Wyler’s poor decision-making was evident throughout the incident, including his choice to drink more alcohol before contacting authorities. His actions were inexcusable, and he should have faced significant consequences for his behavior. However, this tragic story took an unexpected turn.
Wyler was sentenced to only 90 days in jail, rather than a potential prison term, after Cierra Perez’s mother pleaded for leniency, as reported by St George News. Wyler faced a third-degree felony charge of automobile homicide, a class B misdemeanor for driving with a suspended license, and an infraction for improper lane use. However, a plea deal reduced the felony charge to a class A misdemeanor for negligent auto homicide, to which Wyler pleaded guilty.
Perez’s mother’s plea for leniency was startling, considering her daughter’s death.
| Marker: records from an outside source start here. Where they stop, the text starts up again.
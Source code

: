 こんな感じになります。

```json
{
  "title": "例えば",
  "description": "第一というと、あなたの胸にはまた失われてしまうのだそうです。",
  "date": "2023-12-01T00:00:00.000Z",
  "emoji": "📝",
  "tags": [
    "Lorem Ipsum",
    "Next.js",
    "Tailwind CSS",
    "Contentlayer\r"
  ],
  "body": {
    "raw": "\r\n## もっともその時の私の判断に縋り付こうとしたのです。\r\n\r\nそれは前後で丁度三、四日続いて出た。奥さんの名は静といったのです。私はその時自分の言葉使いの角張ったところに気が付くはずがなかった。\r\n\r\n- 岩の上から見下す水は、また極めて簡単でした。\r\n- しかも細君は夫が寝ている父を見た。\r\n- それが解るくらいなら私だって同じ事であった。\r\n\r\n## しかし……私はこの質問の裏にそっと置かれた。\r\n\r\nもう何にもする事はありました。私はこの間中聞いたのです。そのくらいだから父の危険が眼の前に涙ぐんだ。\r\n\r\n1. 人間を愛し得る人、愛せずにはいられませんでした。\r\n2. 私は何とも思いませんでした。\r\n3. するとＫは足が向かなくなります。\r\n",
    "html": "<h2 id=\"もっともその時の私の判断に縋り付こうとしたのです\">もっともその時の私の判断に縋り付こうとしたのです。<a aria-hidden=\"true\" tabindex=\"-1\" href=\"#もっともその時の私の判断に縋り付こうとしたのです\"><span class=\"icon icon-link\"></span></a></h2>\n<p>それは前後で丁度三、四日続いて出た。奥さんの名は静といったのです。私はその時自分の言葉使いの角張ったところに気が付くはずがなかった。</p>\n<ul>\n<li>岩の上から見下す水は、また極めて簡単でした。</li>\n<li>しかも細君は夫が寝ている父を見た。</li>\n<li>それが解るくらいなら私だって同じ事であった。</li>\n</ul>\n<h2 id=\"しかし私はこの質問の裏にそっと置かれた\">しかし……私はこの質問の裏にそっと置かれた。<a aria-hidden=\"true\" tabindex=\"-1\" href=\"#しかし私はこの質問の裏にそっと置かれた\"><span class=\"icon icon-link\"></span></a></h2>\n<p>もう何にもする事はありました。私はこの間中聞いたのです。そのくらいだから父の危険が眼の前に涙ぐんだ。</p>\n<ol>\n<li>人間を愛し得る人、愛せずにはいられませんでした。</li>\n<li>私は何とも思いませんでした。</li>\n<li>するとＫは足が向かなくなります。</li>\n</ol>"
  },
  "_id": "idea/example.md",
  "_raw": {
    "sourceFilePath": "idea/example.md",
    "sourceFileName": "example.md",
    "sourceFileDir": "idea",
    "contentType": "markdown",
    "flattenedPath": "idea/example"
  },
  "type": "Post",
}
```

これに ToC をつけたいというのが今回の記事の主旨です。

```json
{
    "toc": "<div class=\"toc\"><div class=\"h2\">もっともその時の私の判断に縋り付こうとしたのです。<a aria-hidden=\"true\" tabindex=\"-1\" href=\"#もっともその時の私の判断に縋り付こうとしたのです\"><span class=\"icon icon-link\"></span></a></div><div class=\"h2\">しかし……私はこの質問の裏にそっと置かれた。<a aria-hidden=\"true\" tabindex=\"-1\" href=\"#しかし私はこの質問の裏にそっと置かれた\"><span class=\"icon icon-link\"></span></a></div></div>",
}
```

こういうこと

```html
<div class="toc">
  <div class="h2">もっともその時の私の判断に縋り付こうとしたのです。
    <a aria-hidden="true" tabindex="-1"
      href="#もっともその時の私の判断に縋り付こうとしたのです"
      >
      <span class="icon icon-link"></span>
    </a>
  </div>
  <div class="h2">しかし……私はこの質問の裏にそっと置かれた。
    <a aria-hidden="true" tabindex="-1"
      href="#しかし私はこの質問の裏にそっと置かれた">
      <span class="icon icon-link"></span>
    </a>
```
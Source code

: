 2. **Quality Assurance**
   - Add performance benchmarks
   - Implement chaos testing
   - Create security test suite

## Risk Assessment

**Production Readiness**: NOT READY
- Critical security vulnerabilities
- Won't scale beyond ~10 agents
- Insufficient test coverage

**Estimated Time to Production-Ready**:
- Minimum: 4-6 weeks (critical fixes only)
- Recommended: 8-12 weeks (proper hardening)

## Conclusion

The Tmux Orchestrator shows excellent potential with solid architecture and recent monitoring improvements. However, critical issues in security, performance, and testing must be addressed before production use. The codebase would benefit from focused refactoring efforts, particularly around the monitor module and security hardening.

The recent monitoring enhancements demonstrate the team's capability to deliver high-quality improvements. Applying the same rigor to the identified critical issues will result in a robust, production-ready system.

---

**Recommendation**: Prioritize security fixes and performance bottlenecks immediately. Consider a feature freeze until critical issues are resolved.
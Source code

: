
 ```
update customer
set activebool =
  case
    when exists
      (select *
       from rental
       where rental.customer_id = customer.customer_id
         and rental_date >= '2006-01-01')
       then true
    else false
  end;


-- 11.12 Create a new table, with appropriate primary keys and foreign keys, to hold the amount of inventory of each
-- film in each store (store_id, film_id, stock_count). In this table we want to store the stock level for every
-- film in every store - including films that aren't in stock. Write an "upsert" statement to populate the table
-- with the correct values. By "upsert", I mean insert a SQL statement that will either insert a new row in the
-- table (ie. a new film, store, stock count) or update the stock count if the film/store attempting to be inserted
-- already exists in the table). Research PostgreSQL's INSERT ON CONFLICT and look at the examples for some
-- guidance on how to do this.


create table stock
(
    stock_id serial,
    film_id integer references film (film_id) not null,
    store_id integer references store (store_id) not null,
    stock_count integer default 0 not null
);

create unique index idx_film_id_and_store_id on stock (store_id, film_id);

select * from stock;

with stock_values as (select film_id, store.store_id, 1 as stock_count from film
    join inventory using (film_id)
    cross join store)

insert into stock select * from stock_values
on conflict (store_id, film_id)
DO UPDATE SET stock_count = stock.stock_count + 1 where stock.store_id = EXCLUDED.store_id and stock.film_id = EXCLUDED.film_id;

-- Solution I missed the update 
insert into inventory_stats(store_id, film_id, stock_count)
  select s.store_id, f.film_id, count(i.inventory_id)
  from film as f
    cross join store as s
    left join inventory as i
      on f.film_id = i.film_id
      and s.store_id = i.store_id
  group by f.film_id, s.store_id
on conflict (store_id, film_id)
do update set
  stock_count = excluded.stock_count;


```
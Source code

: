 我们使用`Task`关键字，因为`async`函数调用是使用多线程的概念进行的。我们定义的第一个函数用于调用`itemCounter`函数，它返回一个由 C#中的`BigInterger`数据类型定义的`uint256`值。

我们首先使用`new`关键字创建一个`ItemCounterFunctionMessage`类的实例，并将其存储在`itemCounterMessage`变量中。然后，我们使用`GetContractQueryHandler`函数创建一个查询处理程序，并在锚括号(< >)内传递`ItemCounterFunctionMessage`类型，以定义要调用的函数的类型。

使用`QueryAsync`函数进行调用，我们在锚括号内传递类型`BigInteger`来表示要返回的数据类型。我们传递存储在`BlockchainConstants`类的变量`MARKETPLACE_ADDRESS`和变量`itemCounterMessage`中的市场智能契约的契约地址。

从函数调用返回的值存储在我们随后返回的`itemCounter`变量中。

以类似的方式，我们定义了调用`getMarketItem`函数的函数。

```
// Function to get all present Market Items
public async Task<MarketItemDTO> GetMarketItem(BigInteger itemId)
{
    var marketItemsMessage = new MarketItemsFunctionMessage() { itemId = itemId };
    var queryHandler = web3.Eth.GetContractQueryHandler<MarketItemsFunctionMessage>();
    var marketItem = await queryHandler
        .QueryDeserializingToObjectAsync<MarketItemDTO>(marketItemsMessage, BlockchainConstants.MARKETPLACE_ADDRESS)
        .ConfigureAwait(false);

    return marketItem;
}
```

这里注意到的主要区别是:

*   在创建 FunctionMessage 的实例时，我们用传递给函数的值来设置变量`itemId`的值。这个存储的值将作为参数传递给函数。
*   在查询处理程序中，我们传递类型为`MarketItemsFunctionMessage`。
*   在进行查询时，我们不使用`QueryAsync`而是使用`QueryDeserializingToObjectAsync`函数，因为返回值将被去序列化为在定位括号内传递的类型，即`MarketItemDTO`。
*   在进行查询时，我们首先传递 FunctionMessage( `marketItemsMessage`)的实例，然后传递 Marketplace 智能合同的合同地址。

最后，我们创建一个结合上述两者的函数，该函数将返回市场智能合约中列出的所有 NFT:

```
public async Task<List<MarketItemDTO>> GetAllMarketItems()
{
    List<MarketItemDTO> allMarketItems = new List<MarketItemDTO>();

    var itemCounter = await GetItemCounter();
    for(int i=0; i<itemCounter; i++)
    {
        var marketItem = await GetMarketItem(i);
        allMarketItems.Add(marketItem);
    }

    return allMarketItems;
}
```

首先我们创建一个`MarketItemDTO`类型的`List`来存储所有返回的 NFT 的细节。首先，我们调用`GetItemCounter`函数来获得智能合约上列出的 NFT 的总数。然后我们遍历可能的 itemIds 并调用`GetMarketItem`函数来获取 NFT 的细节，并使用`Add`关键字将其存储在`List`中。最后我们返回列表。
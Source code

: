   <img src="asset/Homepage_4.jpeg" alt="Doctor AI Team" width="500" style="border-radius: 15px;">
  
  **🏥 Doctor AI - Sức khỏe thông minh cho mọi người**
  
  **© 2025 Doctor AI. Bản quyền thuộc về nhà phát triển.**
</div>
The mother, Christina Perez, even paid Wyler’s bail and sought to have the auto homicide charge dropped altogether, The Spectrum reported. Christina Perez told the court, “I really ask you to please not send him to jail. He’s got a lifetime of punishment he’s going to be giving himself.”
Christina Perez’s request for leniency is commendable in its forgiveness, but it undermines the importance of accountability and consequences. Her reasoning is also questionable. She claimed that Wyler made her daughter happy during their brief time together, despite never having met him before her daughter’s death. A mother should prioritize her child’s safety over happiness.
Moreover, Christina Perez directed her anger at her late daughter, alleging that she had purchased an unsafe vehicle. While the SUV’s safety may have been a factor, the primary issue was Wyler’s decision to drive under the influence with a suspended license and potentially at high speeds. Now, Wyler is free to repeat his dangerous behavior. We can only hope that he won’t endanger another young woman’s life with reckless joy.